TASK: Below are the records; copy each line in which "tenemos" can be found.

SOURCE MATERIAL:
==========

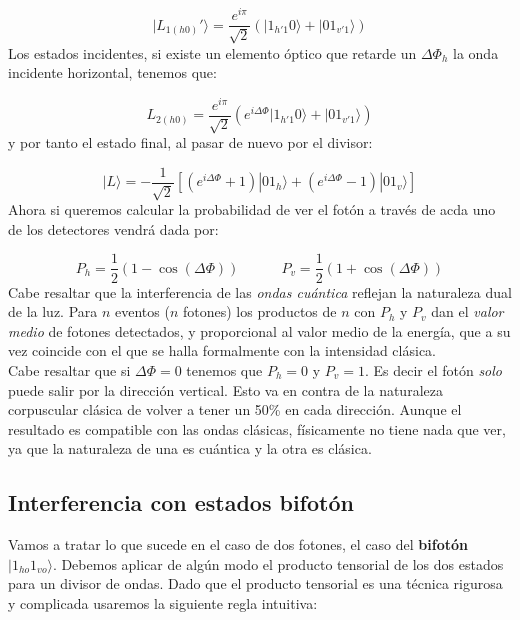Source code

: \documentclass[12pt,a4paper]{book}
\numberwithin{equation}{section}
\numberwithin{figure}{section}
\newcommand{\tquad}{\quad \quad \quad}
\newcommand{\parentesis}[1]{\left( #1  \right)}
\newcommand{\ccorchetes}[1]{\left[ #1  \right]}
\newcommand{\1}{_{(1)}}
\newcommand{\2}{_{(2)}}
\theoremstyle{definition}
\begin{document}
\begin{equation}
|L_{1(h0)}' \rangle = \frac{e^{i\pi}}{\sqrt{2}} \parentesis{|1_{h'1}0\rangle + |01_{v'1}\rangle}
\end{equation}
Los estados incidentes, si existe un elemento óptico que retarde un $\Delta \Phi_h$ la onda incidente horizontal, tenemos que:

\begin{equation}
L_{2(h0)} =  \frac{e^{i\pi}}{\sqrt{2}} \parentesis{e^{i\Delta \Phi} |1_{h'1}0\rangle + |01_{v'1}\rangle}
\end{equation}
y por tanto el estado final, al pasar de nuevo por el divisor:

\begin{equation}
|L\rangle = - \frac{1}{\sqrt{2}} \ccorchetes{ \parentesis{e^{i \Delta \Phi} +1  } |01_h \rangle + \parentesis{e^{i \Delta \Phi} - 1 } |01_v\rangle}
\end{equation}
Ahora si queremos calcular la probabilidad de ver el fotón a través de acda uno de los detectores vendrá dada por:

\begin{equation}
P_h = \frac{1}{2} (1- \cos (\Delta \Phi)) \tquad P_v = \frac{1}{2} (1+\cos (\Delta \Phi))
\end{equation}
Cabe resaltar que la interferencia de las \textit{ondas cuántica} reflejan la naturaleza dual de la luz. Para $n$ eventos ($n$ fotones) los productos de $n$ con $P_{h}$ y  $P_v$ dan el \textit{valor medio} de fotones detectados, y proporcional al valor medio de la energía, que a su vez coincide con el que se halla formalmente con la intensidad clásica. \\

Cabe resaltar que si $\Delta \Phi = 0$ tenemos que $P_h=0$ y $P_v=1$. Es decir el fotón \textit{solo} puede salir por la dirección vertical. Esto va en contra de la  naturaleza corpuscular clásica de volver a tener un 50\% en cada dirección. Aunque el resultado es compatible con las ondas clásicas, físicamente no tiene nada que ver, ya que la naturaleza de una es cuántica y la otra es clásica. \\

\subsection{Interferencia con estados bifotón}

Vamos a tratar lo que sucede en el caso de dos fotones, el caso del \textbf{bifotón} $|1_{ho} 1_{vo}\rangle$. Debemos aplicar de algún modo el producto tensorial de los dos estados para un divisor de ondas. Dado que el producto tensorial es una técnica rigurosa y complicada usaremos la siguiente regla intuitiva:
\end{document}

==========

EXPECTED OUTPUT:
Los estados incidentes, si existe un elemento óptico que retarde un $\Delta \Phi_h$ la onda incidente horizontal, tenemos que:
Cabe resaltar que si $\Delta \Phi = 0$ tenemos que $P_h=0$ y $P_v=1$. Es decir el fotón \textit{solo} puede salir por la dirección vertical. Esto va en contra de la  naturaleza corpuscular clásica de volver a tener un 50\% en cada dirección. Aunque el resultado es compatible con las ondas clásicas, físicamente no tiene nada que ver, ya que la naturaleza de una es cuántica y la otra es clásica. \\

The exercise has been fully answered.